Narcisse ou César ? Sommes-nous contraints de passer nos vies dans la futilité entre nos reflets et nos effigies ? Jésus nous fait sortir de cette tenaille vide de sens pour donner à notre vie tout son poids, c’est ce poids qui le rend insensible au souffle inconsistant de la flatterie. Ce poids, c’est l’image qui est gravée en nous : l’icône. Rendez à Dieu, ce qui est à Dieu renvoie directement aux premiers chapitres de la Genèse : Dieu créa l’homme à son image, à l’image de Dieu, il les créa, homme et femme il les créa. En tournant nos regards non plus vers nos miroirs ou nos idoles mais vers Jésus, nous nous voyons dans le seul miroir qui soit vrai parce qu’il ne nous montre pas un reflet déformé de nous-mêmes mais l’original sur lequel nous avons été créés. Jésus tient le sens de sa vie de sa relation avec son Père : il y en a un qui lui dit de toute éternité : tu es mon Fils bien-aimé, en toi j’ai mis tout mon amour. Puisque nous sommes les icônes du Fils, il le dit aussi de chacun de nous. C’est de cet amour inébranlable que nous tenons l’être ; sans cette parole que le Père ne cesse de prononcer sur nous, nous cesserions simplement d’exister ; en la recevant, notre vie prend tout son sens.
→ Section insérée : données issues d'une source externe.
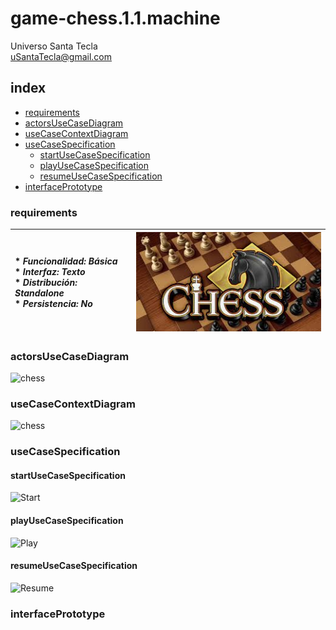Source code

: # game-chess.1.1.machine
Universo Santa Tecla  
[uSantaTecla@gmail.com](mailto:uSantaTecla@gmail.com)  
  
## index

* [requirements](#requirements)  
* [actorsUseCaseDiagram](#actorsUseCaseDiagram)   
* [useCaseContextDiagram](#useCaseContextDiagram)
* [useCaseSpecification](#useCaseSpecification)
    * [startUseCaseSpecification](#startUseCaseSpecification)
    * [playUseCaseSpecification](#playUseCaseSpecification)
    * [resumeUseCaseSpecification](#resumeUseCaseSpecification)   
* [interfacePrototype](#interfacePrototype)    

### requirements  

| * _Funcionalidad: **Básica**_<br/>  * _Interfaz: **Texto**_<br/>  * _Distribución: **Standalone**_<br/>  * _Persistencia: **No**_<br/> | ![chess](../docs/images/chess.jpg) | 
| :------- | :------: |  

### actorsUseCaseDiagram  

![chess]() 
### useCaseContextDiagram

![chess]()  

### useCaseSpecification
#### startUseCaseSpecification
![Start]()  

#### playUseCaseSpecification
![Play]()  

#### resumeUseCaseSpecification
![Resume]()  

### interfacePrototype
Dans les reflets de la flatterie, dans les effigies people, nous quêtons de quoi exister, nous cherchons les images ou les paroles qui nous donneront le sentiment d’être quelqu’un mais rien de tout cela ne dure, seul nous donne du poids, un poids d’éternité, le fait que le Père nous aime comme il aime le Fils et que cela subsistera pour l’éternité. Le reflet et l’effigie ne seront jamais que des succédanés inconsistants, aujourd’hui Jésus nous invite à chercher l’original dont nous sommes les icônes pour mesurer la densité de notre vie. Amen.